Elke Geraerts, psychologue, ne s’inquiète pas pour les jeunes, mais pour la génération actuelle de travailleurs
La crise du coronavirus est une expérience de résilience comme nous n’en avons jamais connu auparavant, affirme la psychologue Elke Geraerts. “Mais nous ne modifions toujours pas réellement notre façon de vivre et de travailler. Nous avons trop la nostalgie du passé pour cela”.
Ne vous inquiétez pas pour les jeunes. C’est surtout la génération actuelle de travailleurs qui inquiète Elke Geraerts, docteur en psychologie. “Pourtant, on entend régulièrement des gens dire que les jeunes qui grandissent aujourd’hui seront une génération perdue. À cause des traumatismes de la crise du Covid, à cause des retards d’apprentissage, etc. Je ne le crois pas. Les jeunes pendant la crise du coronavirus ont dû faire appel à leur résilience pour faire face à cette période. Ils vont s’épanouir. Peut-être même mieux que nous. J’espère que nous n’entrerons pas dans l’histoire comme “la” génération perdue. C’est nous, la génération mature, celle qui a reçu un signal d’alarme depuis presque deux ans, mais qui n’en a toujours rien fait. Rien, vraiment. La gestion de crise, nous l’avons appliquée, certes. Mais nous n’avons pas encore opté pour une véritable transformation de nos modes de vie et de travail. Nous nous languissons encore trop du passé au lieu d’oser regarder vers l’avenir.”

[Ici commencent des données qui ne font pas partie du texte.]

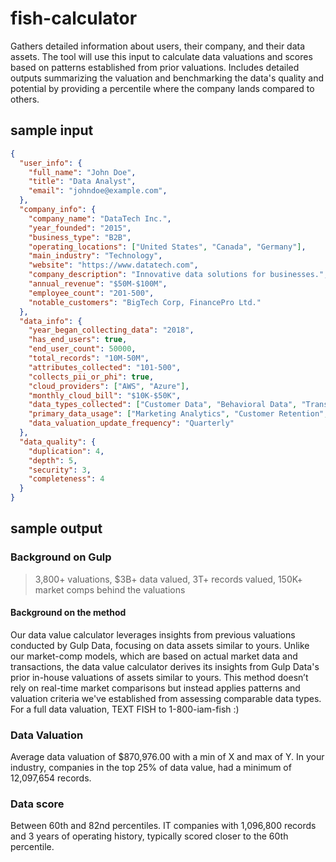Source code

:# fish-calculator

Gathers detailed information about users, their company, and their data assets. The tool will use this input to calculate data valuations and scores based on patterns established from prior valuations. Includes detailed outputs summarizing the valuation and benchmarking the data's quality and potential by providing a percentile where the company lands compared to others.

## sample input

```json
{
  "user_info": {
    "full_name": "John Doe",
    "title": "Data Analyst",
    "email": "johndoe@example.com",
  },
  "company_info": {
    "company_name": "DataTech Inc.",
    "year_founded": "2015",
    "business_type": "B2B",
    "operating_locations": ["United States", "Canada", "Germany"],
    "main_industry": "Technology",
    "website": "https://www.datatech.com",
    "company_description": "Innovative data solutions for businesses.",
    "annual_revenue": "$50M-$100M",
    "employee_count": "201-500",
    "notable_customers": "BigTech Corp, FinancePro Ltd."
  },
  "data_info": {
    "year_began_collecting_data": "2018",
    "has_end_users": true,
    "end_user_count": 50000,
    "total_records": "10M-50M",
    "attributes_collected": "101-500",
    "collects_pii_or_phi": true,
    "cloud_providers": ["AWS", "Azure"],
    "monthly_cloud_bill": "$10K-$50K",
    "data_types_collected": ["Customer Data", "Behavioral Data", "Transaction Data"],
    "primary_data_usage": ["Marketing Analytics", "Customer Retention", "Product Development"],
    "data_valuation_update_frequency": "Quarterly"
  },
  "data_quality": {
    "duplication": 4,
    "depth": 5,
    "security": 3,
    "completeness": 4
  }
}
```

## sample output

### Background on Gulp

> 3,800+ valuations, $3B+ data valued, 3T+ records valued, 150K+ market comps behind the valuations

#### Background on the method

Our data value calculator leverages insights from previous valuations conducted by Gulp Data, focusing on data assets similar to yours. Unlike our market-comp models, which are based on actual market data and transactions, the data value calculator derives its insights from Gulp Data's prior in-house valuations of assets similar to yours. This method doesn’t rely on real-time market comparisons but instead applies patterns and valuation criteria we've established from assessing comparable data types. For a full data valuation, TEXT FISH to 1-800-iam-fish :)

### Data Valuation

Average data valuation of $870,976.00 with a min of X and max of Y. In your industry, companies in the top 25% of data value, had a minimum of 12,097,654 records.

### Data score

Between 60th and 82nd percentiles. IT companies with 1,096,800 records and 3 years of operating history, typically scored closer to the 60th percentile.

Selon Elke Geraerts, les adultes garderont aussi des traumatismes de cette crise sanitaire. Cela inclut la manière dont les choses fonctionnent, que ce soit au bureau, à la maison ou de manière numérique. L’indice Work Trend 2021 soulignait qu’environ un employé sur cinq estime que son employeur ne se soucie pas de l’équilibre entre sa vie professionnelle et sa vie privée. 54 % des employés se sentent surchargés de travail, 39 % sont épuisés. Pour Elke Geraerts : “Les gens souffriront donc certainement encore de stress post-traumatique. Nous n’avons jamais connu une expérience de résilience de ce genre auparavant. En outre, avant même l’apparition de la pandémie, nous étions déjà confrontés à une crise. Nous avions créé un monde que nous ne pouvions plus suivre. La quantité d’informations qui augmente continuellement chaque année, la connectivité perpétuelle et l’addiction à nos écrans nous ont déjà conduits à une situation où notre cerveau ne se repose que rarement. Si l’on ajoute à cela la crise sanitaire et le passage au travail hybride, on comprend qu’il est important, en tant qu’individu, de prendre ses responsabilités et d’écouter son corps et son esprit.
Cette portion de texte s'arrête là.